Using the data below, report how many lines hold the word "restraints". Include nothing else in the reply.
[[ Data open ]]
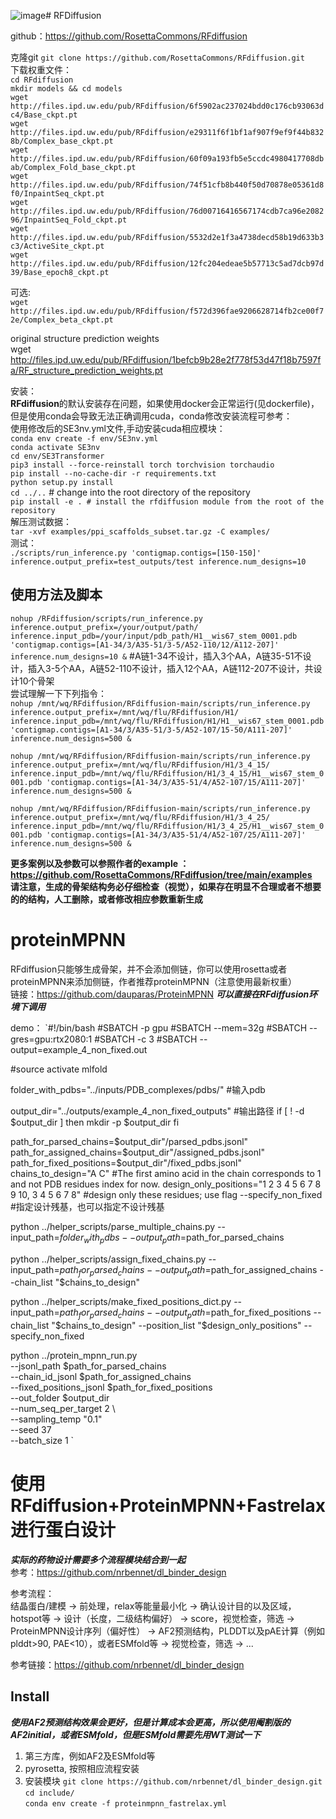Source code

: ![image](https://github.com/wangquan-1991/biomol/assets/103472012/b10b22c1-4c27-40c9-a56e-791bec0f759e)# RFDiffusion  

github：https://github.com/RosettaCommons/RFdiffusion  

克隆git 
`git clone https://github.com/RosettaCommons/RFdiffusion.git`  
下载权重文件：  
`cd RFdiffusion`  
`mkdir models && cd models`  
`wget http://files.ipd.uw.edu/pub/RFdiffusion/6f5902ac237024bdd0c176cb93063dc4/Base_ckpt.pt`  
`wget http://files.ipd.uw.edu/pub/RFdiffusion/e29311f6f1bf1af907f9ef9f44b8328b/Complex_base_ckpt.pt`  
`wget http://files.ipd.uw.edu/pub/RFdiffusion/60f09a193fb5e5ccdc4980417708dbab/Complex_Fold_base_ckpt.pt`  
`wget http://files.ipd.uw.edu/pub/RFdiffusion/74f51cfb8b440f50d70878e05361d8f0/InpaintSeq_ckpt.pt`  
`wget http://files.ipd.uw.edu/pub/RFdiffusion/76d00716416567174cdb7ca96e208296/InpaintSeq_Fold_ckpt.pt`  
`wget http://files.ipd.uw.edu/pub/RFdiffusion/5532d2e1f3a4738decd58b19d633b3c3/ActiveSite_ckpt.pt`  
`wget http://files.ipd.uw.edu/pub/RFdiffusion/12fc204edeae5b57713c5ad7dcb97d39/Base_epoch8_ckpt.pt`  

可选:  
`wget http://files.ipd.uw.edu/pub/RFdiffusion/f572d396fae9206628714fb2ce00f72e/Complex_beta_ckpt.pt`  

original structure prediction weights  
wget http://files.ipd.uw.edu/pub/RFdiffusion/1befcb9b28e2f778f53d47f18b7597fa/RF_structure_prediction_weights.pt

安装：  
**RFdiffusion**的默认安装存在问题，如果使用docker会正常运行(见dockerfile)，但是使用conda会导致无法正确调用cuda，conda修改安装流程可参考：  
使用修改后的SE3nv.yml文件,手动安装cuda相应模块：  
`conda env create -f env/SE3nv.yml`  
`conda activate SE3nv`  
`cd env/SE3Transformer`  
`pip3 install --force-reinstall torch torchvision torchaudio`  
`pip install --no-cache-dir -r requirements.txt`  
`python setup.py install`  
`cd ../..` # change into the root directory of the repository  
`pip install -e . # install the rfdiffusion module from the root of the repository`  
解压测试数据：  
`tar -xvf examples/ppi_scaffolds_subset.tar.gz -C examples/`  
测试：  
`./scripts/run_inference.py 'contigmap.contigs=[150-150]' inference.output_prefix=test_outputs/test inference.num_designs=10`

## 使用方法及脚本  

`nohup /RFdiffusion/scripts/run_inference.py inference.output_prefix=/your/output/path/ inference.input_pdb=/your/input/pdb_path/H1__wis67_stem_0001.pdb 'contigmap.contigs=[A1-34/3/A35-51/3-5/A52-110/12/A112-207]' inference.num_designs=10 &` #A链1-34不设计，插入3个AA，A链35-51不设计，插入3-5个AA，A链52-110不设计，插入12个AA，A链112-207不设计，共设计10个骨架  
尝试理解一下下列指令：  
`nohup /mnt/wq/RFdiffusion/RFdiffusion-main/scripts/run_inference.py inference.output_prefix=/mnt/wq/flu/RFdiffusion/H1/ inference.input_pdb=/mnt/wq/flu/RFdiffusion/H1/H1__wis67_stem_0001.pdb 'contigmap.contigs=[A1-34/3/A35-51/3-5/A52-107/15-50/A111-207]' inference.num_designs=500 &`  

`nohup /mnt/wq/RFdiffusion/RFdiffusion-main/scripts/run_inference.py inference.output_prefix=/mnt/wq/flu/RFdiffusion/H1/3_4_15/ inference.input_pdb=/mnt/wq/flu/RFdiffusion/H1/3_4_15/H1__wis67_stem_0001.pdb 'contigmap.contigs=[A1-34/3/A35-51/4/A52-107/15/A111-207]' inference.num_designs=500 &`  

`nohup /mnt/wq/RFdiffusion/RFdiffusion-main/scripts/run_inference.py inference.output_prefix=/mnt/wq/flu/RFdiffusion/H1/3_4_25/ inference.input_pdb=/mnt/wq/flu/RFdiffusion/H1/3_4_25/H1__wis67_stem_0001.pdb 'contigmap.contigs=[A1-34/3/A35-51/4/A52-107/25/A111-207]' inference.num_designs=500 &`  


**更多案例以及参数可以参照作者的example ：https://github.com/RosettaCommons/RFdiffusion/tree/main/examples**  
**请注意，生成的骨架结构务必仔细检查（视觉），如果存在明显不合理或者不想要的的结构，人工删除，或者修改相应参数重新生成**  


# proteinMPNN  
RFdiffusion只能够生成骨架，并不会添加侧链，你可以使用rosetta或者proteinMPNN来添加侧链，作者推荐proteinMPNN（注意使用最新权重）  
链接：https://github.com/dauparas/ProteinMPNN   ***可以直接在RFdiffusion环境下调用***  

demo：
`#!/bin/bash
#SBATCH -p gpu
#SBATCH --mem=32g
#SBATCH --gres=gpu:rtx2080:1
#SBATCH -c 3
#SBATCH --output=example_4_non_fixed.out

#source activate mlfold

folder_with_pdbs="../inputs/PDB_complexes/pdbs/" #输入pdb

output_dir="../outputs/example_4_non_fixed_outputs" #输出路径
if [ ! -d $output_dir ]
then
    mkdir -p $output_dir
fi


path_for_parsed_chains=$output_dir"/parsed_pdbs.jsonl"
path_for_assigned_chains=$output_dir"/assigned_pdbs.jsonl"
path_for_fixed_positions=$output_dir"/fixed_pdbs.jsonl"
chains_to_design="A C"
#The first amino acid in the chain corresponds to 1 and not PDB residues index for now.
design_only_positions="1 2 3 4 5 6 7 8 9 10, 3 4 5 6 7 8" #design only these residues; use flag --specify_non_fixed  #指定设计残基，也可以指定不设计残基

python ../helper_scripts/parse_multiple_chains.py --input_path=$folder_with_pdbs --output_path=$path_for_parsed_chains 

python ../helper_scripts/assign_fixed_chains.py --input_path=$path_for_parsed_chains --output_path=$path_for_assigned_chains --chain_list "$chains_to_design"

python ../helper_scripts/make_fixed_positions_dict.py --input_path=$path_for_parsed_chains --output_path=$path_for_fixed_positions --chain_list "$chains_to_design" --position_list "$design_only_positions" --specify_non_fixed

python ../protein_mpnn_run.py \
        --jsonl_path $path_for_parsed_chains \
        --chain_id_jsonl $path_for_assigned_chains \
        --fixed_positions_jsonl $path_for_fixed_positions \
        --out_folder $output_dir \
        --num_seq_per_target 2 \  
        --sampling_temp "0.1" \
        --seed 37 \
        --batch_size 1
`


# 使用RFdiffusion+ProteinMPNN+Fastrelax进行蛋白设计  
***实际的药物设计需要多个流程模块结合到一起***  
参考：https://github.com/nrbennet/dl_binder_design  

参考流程：  
结晶蛋白/建模 → 前处理，relax等能量最小化 → 确认设计目的以及区域，hotspot等 → 设计（长度，二级结构偏好） → score，视觉检查，筛选 → ProteinMPNN设计序列（偏好性） → AF2预测结构，PLDDT以及pAE计算（例如plddt>90, PAE<10），或者ESMfold等 → 视觉检查，筛选  →  ...  

参考链接：https://github.com/nrbennet/dl_binder_design  

## Install  
***使用AF2预测结构效果会更好，但是计算成本会更高，所以使用阉割版的AF2initial，或者ESMfold，但是ESMfold需要先用WT测试一下***  
1. 第三方库，例如AF2及ESMfold等
2. pyrosetta, 按照相应流程安装
3. 安装模块
`git clone https://github.com/nrbennet/dl_binder_design.git`  
`cd include/`  
`conda env create -f proteinmpnn_fastrelax.yml`





























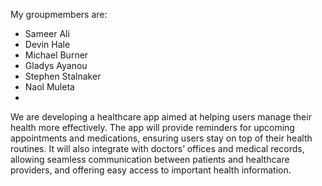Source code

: My groupmembers are:
- Sameer Ali
- Devin Hale
- Michael Burner
- Gladys Ayanou
- Stephen Stalnaker
- Naol Muleta
- 
 We are developing a healthcare app aimed at helping users manage their health more effectively. The app will provide reminders for upcoming appointments and medications, ensuring users stay on top of their health routines. It will also integrate with doctors’ offices and medical records, allowing seamless communication between patients and healthcare providers, and offering easy access to important health information.
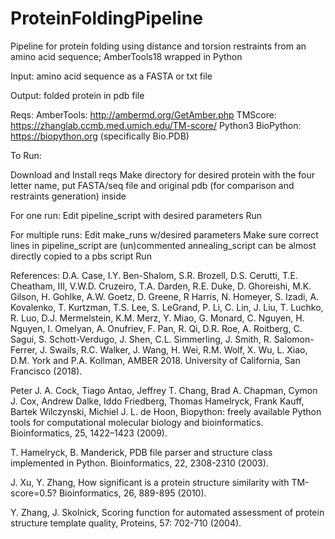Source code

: # ProteinFoldingPipeline
Pipeline for protein folding using distance and torsion restraints from an amino acid sequence; AmberTools18 wrapped in Python

Input: amino acid sequence as a FASTA or txt file

Output: folded protein in pdb file

Reqs:
AmberTools: http://ambermd.org/GetAmber.php
TMScore: https://zhanglab.ccmb.med.umich.edu/TM-score/
Python3
BioPython: https://biopython.org (specifically Bio.PDB)

To Run:

Download and Install reqs
Make directory for desired protein with the four letter name, put FASTA/seq file and original pdb (for comparison and restraints generation) inside

For one run:
Edit pipeline_script with desired parameters
Run

For multiple runs:
Edit make_runs w/desired parameters
Make sure correct lines in pipeline_script are (un)commented annealing_script can be almost directly copied to a pbs script
Run

References:
D.A. Case, I.Y. Ben-Shalom, S.R. Brozell, D.S. Cerutti, T.E. Cheatham, III, V.W.D. Cruzeiro, T.A. Darden, R.E. Duke, D. Ghoreishi, M.K. Gilson, H. Gohlke, A.W. Goetz, D. Greene, R Harris, N. Homeyer, S. Izadi, A. Kovalenko, T. Kurtzman, T.S. Lee, S. LeGrand, P. Li, C. Lin, J. Liu, T. Luchko, R. Luo, D.J. Mermelstein, K.M. Merz, Y. Miao, G. Monard, C. Nguyen, H. Nguyen, I. Omelyan, A. Onufriev, F. Pan, R. Qi, D.R. Roe, A. Roitberg, C. Sagui, S. Schott-Verdugo, J. Shen, C.L. Simmerling, J. Smith, R. Salomon-Ferrer, J. Swails, R.C. Walker, J. Wang, H. Wei, R.M. Wolf, X. Wu, L. Xiao, D.M. York and P.A. Kollman, AMBER 2018. University of California, San Francisco (2018).

Peter J. A. Cock, Tiago Antao, Jeffrey T. Chang, Brad A. Chapman, Cymon J. Cox, Andrew Dalke, Iddo Friedberg, Thomas Hamelryck, Frank Kauff, Bartek Wilczynski, Michiel J. L. de Hoon, Biopython: freely available Python tools for computational molecular biology and bioinformatics. Bioinformatics, 25, 1422–1423 (2009).

T. Hamelryck, B. Manderick, PDB file parser and structure class implemented in Python. Bioinformatics, 22, 2308-2310 (2003).

J. Xu, Y. Zhang, How significant is a protein structure similarity with TM-score=0.5? Bioinformatics, 26, 889-895 (2010).

Y. Zhang, J. Skolnick, Scoring function for automated assessment of protein structure template quality, Proteins, 57: 702-710 (2004).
[[ Data closed ]]
| The answer |
2